How would you start your story? What are the words you would choose to capture who YOU are and the impact you have made on others?

It’s a little daunting to think about, right?  It’s like having to catalog everything we have ever done in our lives and come up with a snappy sentence that sums us all up.  It seems next to impossible. BUT – if we don’t know how to start our story, how are we going to tell our story?

Our stories are important. Our stories connect us. Studies show that storytelling makes us better humans.  So it’s a disservice to others if we don’t tell our stories!

One of the great lessons I learned from working at The Oprah Winfrey Show is “Everyone has a story.” Michelle Obama’s STADIUM book tour reminds us all that our stories matter.  On the back cover of her book Becoming she writes: “Your story is what you have, what you will always have. It is something to own.”

So I ask you – Are you telling your story?

And I don’t mean through Instagram Stories, Facebook Stories, Snapchat Stories, or Twitter! I’m talking about the sit down face to face kind of story that reminds us all we are more alike than we are unalike.

As a story teller and speaker, I would be lost without my story. I hold onto my story the way I used to hold onto my baby blanket, and I still would if it was socially acceptable.  My story is my comfort, my joy and my security. Even the ugly parts.

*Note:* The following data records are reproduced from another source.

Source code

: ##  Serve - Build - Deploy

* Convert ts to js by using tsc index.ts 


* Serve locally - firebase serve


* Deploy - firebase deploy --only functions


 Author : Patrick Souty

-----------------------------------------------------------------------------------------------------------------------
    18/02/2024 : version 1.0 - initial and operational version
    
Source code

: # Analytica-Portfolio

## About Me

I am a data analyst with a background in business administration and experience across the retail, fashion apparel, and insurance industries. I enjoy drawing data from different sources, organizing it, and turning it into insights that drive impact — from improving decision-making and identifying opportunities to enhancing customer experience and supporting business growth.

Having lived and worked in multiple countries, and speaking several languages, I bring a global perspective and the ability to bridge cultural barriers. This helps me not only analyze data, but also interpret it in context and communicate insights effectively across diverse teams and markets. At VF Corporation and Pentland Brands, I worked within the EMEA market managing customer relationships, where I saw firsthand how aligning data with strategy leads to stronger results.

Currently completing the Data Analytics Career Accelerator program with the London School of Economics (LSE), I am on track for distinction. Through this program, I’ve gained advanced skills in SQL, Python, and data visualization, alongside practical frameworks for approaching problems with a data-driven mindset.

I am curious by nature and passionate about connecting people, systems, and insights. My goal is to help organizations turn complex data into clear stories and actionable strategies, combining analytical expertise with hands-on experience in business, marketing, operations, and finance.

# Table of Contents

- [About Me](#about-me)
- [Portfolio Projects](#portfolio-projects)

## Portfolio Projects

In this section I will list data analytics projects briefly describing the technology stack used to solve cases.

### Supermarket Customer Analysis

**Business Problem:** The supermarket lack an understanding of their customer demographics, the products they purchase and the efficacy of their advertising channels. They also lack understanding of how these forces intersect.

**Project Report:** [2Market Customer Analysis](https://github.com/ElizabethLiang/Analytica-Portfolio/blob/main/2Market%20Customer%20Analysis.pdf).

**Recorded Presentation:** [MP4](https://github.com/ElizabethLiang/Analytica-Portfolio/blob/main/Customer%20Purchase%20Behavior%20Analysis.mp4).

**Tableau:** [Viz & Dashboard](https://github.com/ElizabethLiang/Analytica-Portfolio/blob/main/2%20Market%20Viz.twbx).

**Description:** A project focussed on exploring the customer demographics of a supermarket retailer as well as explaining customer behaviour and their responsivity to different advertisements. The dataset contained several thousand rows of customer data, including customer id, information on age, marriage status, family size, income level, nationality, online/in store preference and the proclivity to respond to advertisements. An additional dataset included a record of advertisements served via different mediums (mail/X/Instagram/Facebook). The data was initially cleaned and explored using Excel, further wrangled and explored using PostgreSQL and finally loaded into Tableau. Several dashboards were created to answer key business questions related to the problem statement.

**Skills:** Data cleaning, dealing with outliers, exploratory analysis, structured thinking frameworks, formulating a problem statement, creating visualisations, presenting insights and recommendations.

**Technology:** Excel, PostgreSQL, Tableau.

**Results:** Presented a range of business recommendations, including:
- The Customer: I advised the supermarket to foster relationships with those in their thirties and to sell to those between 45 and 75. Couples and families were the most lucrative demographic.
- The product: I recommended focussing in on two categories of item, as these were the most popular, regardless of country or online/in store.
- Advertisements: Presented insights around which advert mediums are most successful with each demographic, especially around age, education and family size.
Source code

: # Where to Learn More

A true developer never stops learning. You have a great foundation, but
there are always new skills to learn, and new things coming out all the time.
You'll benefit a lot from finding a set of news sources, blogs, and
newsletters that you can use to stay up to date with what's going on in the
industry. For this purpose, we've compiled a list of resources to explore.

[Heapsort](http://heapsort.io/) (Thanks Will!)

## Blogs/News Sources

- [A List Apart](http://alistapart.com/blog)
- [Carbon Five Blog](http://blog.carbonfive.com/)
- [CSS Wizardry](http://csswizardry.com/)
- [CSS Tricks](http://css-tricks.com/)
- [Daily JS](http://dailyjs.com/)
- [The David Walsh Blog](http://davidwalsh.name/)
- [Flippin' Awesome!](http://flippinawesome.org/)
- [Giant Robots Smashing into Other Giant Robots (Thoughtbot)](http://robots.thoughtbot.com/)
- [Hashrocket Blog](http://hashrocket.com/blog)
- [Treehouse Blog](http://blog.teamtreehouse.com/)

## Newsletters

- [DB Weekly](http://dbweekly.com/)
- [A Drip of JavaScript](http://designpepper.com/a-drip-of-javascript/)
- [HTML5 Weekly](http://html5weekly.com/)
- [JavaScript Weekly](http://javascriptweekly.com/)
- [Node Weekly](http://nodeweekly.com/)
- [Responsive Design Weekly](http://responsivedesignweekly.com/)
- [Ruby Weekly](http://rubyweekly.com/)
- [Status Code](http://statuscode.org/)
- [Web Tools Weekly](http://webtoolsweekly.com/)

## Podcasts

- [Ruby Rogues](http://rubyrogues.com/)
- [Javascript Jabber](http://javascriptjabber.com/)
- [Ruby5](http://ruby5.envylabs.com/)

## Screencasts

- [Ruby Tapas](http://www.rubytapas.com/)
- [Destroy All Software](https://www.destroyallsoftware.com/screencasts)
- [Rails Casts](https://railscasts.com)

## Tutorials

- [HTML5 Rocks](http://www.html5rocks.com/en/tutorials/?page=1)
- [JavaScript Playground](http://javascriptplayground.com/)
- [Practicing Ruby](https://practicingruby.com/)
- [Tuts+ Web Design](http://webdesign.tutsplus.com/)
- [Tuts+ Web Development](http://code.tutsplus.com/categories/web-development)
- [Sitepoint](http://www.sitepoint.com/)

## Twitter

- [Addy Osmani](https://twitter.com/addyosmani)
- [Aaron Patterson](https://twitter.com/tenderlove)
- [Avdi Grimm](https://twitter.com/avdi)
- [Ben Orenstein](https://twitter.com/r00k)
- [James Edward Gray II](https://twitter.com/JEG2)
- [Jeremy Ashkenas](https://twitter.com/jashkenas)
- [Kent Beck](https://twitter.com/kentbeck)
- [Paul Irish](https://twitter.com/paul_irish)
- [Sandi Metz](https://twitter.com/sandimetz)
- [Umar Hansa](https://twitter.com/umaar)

Here’s how I start my story –   Accept invitations from your Mother! That’s my snappy start in 10 words or less.  It best describes the moment when I look back on my life and say, “That’s when I found my purpose.”

When did you realize your story was starting?

I was 14-years-old. My mother invited me to the filming of The Mike Douglas Show.  It was one of the first talk shows on television and it happened to be produced in my hometown of Philadelphia.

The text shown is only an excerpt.